Natalia Hudelson, The British Museum, UK, Casey Scott-Songin, British Museum, UK, Han Li, British Museum, UK
In December 2015, the British Museum launched a new audio guide. Based on extensive generative user research (Mannion, Sabiescu, & Robinson, 2015), its design and functionality challenge the traditional notion of an audio guide and provide multiple ways to engage with content, wayfinding, and object information. We embrace the notion of iterative product development and wanted to improve the audio guide product that has now been “on the market” for over six months. Too often, the concept of “iteration” is used in reference to technological development, with user research limited to a/b testing of designs for immediate implementation. We took a broader view and chose to spend significant time and budget conducting evaluative user research to understand what we did (and didn’t) get right in the first version of this new audio guide.
In this paper, we explore and share four key points: our long-term goals for undertaking this research; our methodology for conducting it; lessons learned and advice for other institutions; and, our revised strategy for the digital product.

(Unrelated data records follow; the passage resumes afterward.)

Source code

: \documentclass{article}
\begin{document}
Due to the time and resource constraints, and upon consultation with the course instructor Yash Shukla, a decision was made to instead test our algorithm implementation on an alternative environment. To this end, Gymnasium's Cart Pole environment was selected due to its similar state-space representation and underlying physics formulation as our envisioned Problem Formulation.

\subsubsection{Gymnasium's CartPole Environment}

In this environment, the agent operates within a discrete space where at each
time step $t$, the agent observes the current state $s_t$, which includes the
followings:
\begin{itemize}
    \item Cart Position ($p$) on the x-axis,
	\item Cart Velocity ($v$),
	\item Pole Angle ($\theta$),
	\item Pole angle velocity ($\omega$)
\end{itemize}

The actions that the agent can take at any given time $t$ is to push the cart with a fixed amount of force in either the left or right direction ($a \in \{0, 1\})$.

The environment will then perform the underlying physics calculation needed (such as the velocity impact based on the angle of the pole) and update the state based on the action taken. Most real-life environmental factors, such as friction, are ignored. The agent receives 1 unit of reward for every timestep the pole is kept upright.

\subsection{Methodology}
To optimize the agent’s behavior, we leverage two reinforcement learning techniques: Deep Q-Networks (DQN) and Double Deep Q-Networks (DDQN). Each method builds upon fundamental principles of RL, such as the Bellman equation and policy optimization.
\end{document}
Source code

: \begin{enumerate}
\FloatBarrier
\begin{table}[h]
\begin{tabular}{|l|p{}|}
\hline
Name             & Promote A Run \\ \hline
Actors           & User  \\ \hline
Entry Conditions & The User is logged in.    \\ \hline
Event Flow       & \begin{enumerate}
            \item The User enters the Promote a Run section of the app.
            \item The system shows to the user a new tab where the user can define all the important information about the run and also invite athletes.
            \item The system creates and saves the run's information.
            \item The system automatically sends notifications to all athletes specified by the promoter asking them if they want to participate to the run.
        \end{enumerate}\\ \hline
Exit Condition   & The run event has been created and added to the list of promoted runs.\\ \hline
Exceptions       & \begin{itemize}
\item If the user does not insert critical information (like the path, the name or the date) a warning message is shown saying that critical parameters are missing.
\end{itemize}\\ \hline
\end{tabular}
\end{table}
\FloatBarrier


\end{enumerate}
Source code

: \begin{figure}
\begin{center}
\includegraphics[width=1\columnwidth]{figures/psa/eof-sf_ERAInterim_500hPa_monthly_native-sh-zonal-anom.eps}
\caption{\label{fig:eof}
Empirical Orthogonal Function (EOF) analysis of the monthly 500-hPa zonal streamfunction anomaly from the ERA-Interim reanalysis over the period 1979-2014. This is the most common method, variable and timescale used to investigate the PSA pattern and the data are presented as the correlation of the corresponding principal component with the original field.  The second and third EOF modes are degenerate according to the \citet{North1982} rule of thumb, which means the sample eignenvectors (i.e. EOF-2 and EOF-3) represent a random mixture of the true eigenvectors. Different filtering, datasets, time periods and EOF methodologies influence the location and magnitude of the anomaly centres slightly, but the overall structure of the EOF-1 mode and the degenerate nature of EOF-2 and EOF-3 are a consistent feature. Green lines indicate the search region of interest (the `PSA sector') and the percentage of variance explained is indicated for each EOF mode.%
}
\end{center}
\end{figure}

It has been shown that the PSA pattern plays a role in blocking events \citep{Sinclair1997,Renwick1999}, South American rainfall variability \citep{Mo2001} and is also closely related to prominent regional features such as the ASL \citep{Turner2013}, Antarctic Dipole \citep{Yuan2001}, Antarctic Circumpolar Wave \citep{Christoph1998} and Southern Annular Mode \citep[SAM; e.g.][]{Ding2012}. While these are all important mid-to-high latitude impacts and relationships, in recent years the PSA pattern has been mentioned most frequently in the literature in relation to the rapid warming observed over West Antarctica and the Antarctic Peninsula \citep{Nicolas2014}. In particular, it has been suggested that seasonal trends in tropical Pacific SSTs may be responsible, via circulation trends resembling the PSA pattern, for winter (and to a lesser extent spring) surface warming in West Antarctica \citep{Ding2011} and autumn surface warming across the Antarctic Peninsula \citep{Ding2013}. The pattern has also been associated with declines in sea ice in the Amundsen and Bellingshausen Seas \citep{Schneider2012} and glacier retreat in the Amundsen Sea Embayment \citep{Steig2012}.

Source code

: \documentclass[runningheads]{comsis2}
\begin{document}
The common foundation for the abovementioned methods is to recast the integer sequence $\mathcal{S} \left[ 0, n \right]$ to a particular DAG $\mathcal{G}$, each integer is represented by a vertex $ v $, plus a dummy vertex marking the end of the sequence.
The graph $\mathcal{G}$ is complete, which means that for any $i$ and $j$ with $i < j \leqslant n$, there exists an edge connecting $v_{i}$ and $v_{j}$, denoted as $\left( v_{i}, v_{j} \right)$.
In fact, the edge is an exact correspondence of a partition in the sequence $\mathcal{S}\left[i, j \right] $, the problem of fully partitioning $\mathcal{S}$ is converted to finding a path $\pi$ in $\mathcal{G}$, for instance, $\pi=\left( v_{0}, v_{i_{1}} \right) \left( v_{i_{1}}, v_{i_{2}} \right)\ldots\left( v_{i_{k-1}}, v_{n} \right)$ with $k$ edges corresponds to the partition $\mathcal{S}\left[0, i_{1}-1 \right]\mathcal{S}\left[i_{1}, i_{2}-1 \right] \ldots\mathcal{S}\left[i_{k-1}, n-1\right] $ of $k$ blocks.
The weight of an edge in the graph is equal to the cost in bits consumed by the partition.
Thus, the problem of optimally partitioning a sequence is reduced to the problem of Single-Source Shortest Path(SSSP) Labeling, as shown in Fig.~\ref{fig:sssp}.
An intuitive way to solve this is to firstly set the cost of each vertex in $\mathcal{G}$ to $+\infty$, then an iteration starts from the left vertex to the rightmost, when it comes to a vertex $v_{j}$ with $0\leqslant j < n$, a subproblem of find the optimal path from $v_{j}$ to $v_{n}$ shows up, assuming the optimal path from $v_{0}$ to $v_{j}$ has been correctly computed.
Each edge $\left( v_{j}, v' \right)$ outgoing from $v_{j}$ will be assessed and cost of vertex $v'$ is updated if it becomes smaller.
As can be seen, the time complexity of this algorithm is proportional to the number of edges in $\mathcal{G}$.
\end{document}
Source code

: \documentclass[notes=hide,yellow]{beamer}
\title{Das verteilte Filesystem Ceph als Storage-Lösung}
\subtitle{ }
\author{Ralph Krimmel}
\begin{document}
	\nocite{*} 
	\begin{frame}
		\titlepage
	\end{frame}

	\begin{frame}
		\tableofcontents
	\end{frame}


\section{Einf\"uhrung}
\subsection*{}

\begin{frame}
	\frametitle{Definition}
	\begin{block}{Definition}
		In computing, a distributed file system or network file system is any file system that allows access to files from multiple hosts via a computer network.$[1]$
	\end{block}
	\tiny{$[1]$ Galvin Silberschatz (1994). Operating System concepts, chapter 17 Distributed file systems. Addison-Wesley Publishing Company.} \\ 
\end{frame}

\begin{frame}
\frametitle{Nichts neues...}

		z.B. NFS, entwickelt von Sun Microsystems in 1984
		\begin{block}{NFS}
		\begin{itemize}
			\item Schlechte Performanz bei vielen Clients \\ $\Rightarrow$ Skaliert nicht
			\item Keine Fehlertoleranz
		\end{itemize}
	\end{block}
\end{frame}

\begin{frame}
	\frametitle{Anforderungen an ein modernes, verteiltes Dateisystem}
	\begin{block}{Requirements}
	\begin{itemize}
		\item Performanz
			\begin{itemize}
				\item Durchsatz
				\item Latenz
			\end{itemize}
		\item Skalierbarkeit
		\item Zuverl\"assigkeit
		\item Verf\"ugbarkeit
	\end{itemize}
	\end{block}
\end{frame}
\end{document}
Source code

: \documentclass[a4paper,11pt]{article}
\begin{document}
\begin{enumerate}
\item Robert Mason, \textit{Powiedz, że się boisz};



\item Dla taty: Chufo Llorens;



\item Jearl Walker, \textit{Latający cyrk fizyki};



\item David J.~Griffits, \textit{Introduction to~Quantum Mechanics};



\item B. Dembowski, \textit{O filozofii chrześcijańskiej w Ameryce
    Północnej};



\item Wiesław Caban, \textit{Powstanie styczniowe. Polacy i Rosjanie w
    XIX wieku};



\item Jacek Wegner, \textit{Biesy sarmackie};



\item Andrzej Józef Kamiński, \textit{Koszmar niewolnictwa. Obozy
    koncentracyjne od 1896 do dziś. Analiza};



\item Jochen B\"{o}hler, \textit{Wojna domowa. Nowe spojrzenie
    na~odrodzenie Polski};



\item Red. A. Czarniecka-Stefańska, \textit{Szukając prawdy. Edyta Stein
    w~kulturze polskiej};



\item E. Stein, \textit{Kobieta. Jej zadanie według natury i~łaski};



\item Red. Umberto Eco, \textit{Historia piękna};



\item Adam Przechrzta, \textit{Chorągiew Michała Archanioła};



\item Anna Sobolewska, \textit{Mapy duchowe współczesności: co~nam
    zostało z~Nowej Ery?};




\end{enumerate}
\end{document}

Through our most recent user research, we were able to observe significantly different visitor expectations for and use of the audio guides amongst three linguistic groups, giving us the opportunity to consider how we may change the digital experience to accommodate these varied expectations and experiences. Our conclusions will be of interest to any cultural organization building mobile digital products, and especially those serving a multilingual population.
Mannion, Shelley, Amalia Sabiescu and William Robinson. "An audio state of mind: Understanding behaviour around audio guides and visitor media." MW2015: Museums and the Web 2015. Published February 1, 2015.